--- WHAT YOU SHOULD DO ---
Some of the lines below need repeating. Reproduce exactly those between the lines holding "Second option, run" and "For captured real", inclusive.

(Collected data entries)
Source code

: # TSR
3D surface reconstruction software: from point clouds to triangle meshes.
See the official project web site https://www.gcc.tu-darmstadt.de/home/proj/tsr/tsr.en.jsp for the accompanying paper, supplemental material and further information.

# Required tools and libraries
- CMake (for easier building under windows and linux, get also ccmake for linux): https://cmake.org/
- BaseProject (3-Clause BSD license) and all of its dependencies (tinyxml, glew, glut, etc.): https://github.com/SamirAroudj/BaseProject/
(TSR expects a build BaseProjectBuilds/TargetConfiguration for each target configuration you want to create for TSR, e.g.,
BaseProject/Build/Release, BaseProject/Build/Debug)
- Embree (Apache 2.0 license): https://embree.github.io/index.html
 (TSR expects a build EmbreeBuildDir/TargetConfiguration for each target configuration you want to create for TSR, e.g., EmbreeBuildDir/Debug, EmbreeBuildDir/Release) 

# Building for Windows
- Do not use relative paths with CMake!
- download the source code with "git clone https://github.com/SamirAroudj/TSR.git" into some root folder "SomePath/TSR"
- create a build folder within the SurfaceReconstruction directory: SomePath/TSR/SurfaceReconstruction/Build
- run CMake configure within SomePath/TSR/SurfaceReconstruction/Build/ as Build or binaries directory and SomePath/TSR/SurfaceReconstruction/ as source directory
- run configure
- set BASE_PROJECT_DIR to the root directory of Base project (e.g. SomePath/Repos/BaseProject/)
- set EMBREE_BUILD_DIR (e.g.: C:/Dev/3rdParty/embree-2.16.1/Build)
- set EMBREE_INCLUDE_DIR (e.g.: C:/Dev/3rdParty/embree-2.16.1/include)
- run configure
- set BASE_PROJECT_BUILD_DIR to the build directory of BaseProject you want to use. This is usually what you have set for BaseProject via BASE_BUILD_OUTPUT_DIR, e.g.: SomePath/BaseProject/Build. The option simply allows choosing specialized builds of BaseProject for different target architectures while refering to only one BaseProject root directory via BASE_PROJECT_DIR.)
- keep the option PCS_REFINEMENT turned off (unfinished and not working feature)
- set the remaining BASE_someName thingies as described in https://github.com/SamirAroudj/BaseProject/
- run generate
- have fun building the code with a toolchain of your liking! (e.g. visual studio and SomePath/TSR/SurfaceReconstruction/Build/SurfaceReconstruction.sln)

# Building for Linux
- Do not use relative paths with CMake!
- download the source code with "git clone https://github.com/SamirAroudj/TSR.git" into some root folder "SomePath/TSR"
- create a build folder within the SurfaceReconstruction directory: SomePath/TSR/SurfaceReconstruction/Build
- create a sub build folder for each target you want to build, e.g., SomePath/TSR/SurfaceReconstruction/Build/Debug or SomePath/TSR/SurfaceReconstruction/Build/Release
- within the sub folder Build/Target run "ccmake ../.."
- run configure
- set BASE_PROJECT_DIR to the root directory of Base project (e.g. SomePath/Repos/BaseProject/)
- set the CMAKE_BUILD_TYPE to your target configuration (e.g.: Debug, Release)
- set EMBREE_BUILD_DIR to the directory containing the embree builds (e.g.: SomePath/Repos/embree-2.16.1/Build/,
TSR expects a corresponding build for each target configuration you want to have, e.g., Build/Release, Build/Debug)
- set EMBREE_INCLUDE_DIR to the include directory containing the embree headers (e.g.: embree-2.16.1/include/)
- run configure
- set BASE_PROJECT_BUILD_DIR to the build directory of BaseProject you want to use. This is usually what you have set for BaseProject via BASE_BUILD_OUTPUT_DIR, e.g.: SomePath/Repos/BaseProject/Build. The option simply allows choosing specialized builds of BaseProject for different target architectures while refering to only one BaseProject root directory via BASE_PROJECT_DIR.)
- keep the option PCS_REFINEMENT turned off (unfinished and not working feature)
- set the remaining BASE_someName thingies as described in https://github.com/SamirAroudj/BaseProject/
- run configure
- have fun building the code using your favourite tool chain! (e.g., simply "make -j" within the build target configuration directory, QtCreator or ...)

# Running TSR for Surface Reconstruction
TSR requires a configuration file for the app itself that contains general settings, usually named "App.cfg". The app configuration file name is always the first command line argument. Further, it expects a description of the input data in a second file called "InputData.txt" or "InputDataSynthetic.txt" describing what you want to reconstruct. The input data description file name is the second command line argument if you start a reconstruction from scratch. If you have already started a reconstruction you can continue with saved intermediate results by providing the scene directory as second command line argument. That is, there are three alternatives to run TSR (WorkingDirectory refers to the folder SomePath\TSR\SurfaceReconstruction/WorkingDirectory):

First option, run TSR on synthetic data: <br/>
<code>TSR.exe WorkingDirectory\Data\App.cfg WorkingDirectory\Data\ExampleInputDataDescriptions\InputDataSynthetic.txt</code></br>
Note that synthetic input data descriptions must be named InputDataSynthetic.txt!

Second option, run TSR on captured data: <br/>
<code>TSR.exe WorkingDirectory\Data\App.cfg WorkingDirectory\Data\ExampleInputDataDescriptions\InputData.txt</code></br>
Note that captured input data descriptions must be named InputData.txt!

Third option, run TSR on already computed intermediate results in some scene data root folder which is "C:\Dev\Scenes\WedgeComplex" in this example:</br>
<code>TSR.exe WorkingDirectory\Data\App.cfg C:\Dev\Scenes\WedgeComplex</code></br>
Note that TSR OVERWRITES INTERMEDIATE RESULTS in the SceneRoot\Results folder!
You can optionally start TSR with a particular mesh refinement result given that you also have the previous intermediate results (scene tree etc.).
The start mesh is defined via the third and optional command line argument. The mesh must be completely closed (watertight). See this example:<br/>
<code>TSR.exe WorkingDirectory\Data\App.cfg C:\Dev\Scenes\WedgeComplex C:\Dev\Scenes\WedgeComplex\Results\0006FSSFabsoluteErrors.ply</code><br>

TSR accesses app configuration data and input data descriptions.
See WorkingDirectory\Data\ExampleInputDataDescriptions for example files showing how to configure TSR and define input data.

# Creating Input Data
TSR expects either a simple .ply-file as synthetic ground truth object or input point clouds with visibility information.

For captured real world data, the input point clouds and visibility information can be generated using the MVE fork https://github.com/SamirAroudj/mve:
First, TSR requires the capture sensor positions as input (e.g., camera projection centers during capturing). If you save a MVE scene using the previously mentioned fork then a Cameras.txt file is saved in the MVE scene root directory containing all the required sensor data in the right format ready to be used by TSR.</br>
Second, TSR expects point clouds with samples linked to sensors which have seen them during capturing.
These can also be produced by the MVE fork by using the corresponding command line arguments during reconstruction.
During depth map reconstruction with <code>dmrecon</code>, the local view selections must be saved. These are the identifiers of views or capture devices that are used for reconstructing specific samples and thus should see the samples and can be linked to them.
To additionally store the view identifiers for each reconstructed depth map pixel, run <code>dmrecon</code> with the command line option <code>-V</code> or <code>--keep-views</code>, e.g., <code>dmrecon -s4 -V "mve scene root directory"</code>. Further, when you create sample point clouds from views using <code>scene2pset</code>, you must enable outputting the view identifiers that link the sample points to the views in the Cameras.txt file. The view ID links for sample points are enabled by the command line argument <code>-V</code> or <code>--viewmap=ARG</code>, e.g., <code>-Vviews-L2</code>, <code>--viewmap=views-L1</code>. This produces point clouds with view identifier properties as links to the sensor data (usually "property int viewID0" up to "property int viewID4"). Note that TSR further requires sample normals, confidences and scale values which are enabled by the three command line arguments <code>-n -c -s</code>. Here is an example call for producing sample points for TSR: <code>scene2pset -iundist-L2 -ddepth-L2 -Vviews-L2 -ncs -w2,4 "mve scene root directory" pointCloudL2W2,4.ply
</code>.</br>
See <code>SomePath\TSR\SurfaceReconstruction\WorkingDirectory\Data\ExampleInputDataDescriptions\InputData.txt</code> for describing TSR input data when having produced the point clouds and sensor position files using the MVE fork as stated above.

--- RESPONSE TO THE EXERCISE ---
Second option, run TSR on captured data: <br/>
<code>TSR.exe WorkingDirectory\Data\App.cfg WorkingDirectory\Data\ExampleInputDataDescriptions\InputData.txt</code></br>
Note that captured input data descriptions must be named InputData.txt!

Third option, run TSR on already computed intermediate results in some scene data root folder which is "C:\Dev\Scenes\WedgeComplex" in this example:</br>
<code>TSR.exe WorkingDirectory\Data\App.cfg C:\Dev\Scenes\WedgeComplex</code></br>
Note that TSR OVERWRITES INTERMEDIATE RESULTS in the SceneRoot\Results folder!
You can optionally start TSR with a particular mesh refinement result given that you also have the previous intermediate results (scene tree etc.).
The start mesh is defined via the third and optional command line argument. The mesh must be completely closed (watertight). See this example:<br/>
<code>TSR.exe WorkingDirectory\Data\App.cfg C:\Dev\Scenes\WedgeComplex C:\Dev\Scenes\WedgeComplex\Results\0006FSSFabsoluteErrors.ply</code><br>

TSR accesses app configuration data and input data descriptions.
See WorkingDirectory\Data\ExampleInputDataDescriptions for example files showing how to configure TSR and define input data.

# Creating Input Data
TSR expects either a simple .ply-file as synthetic ground truth object or input point clouds with visibility information.

For captured real world data, the input point clouds and visibility information can be generated using the MVE fork https://github.com/SamirAroudj/mve:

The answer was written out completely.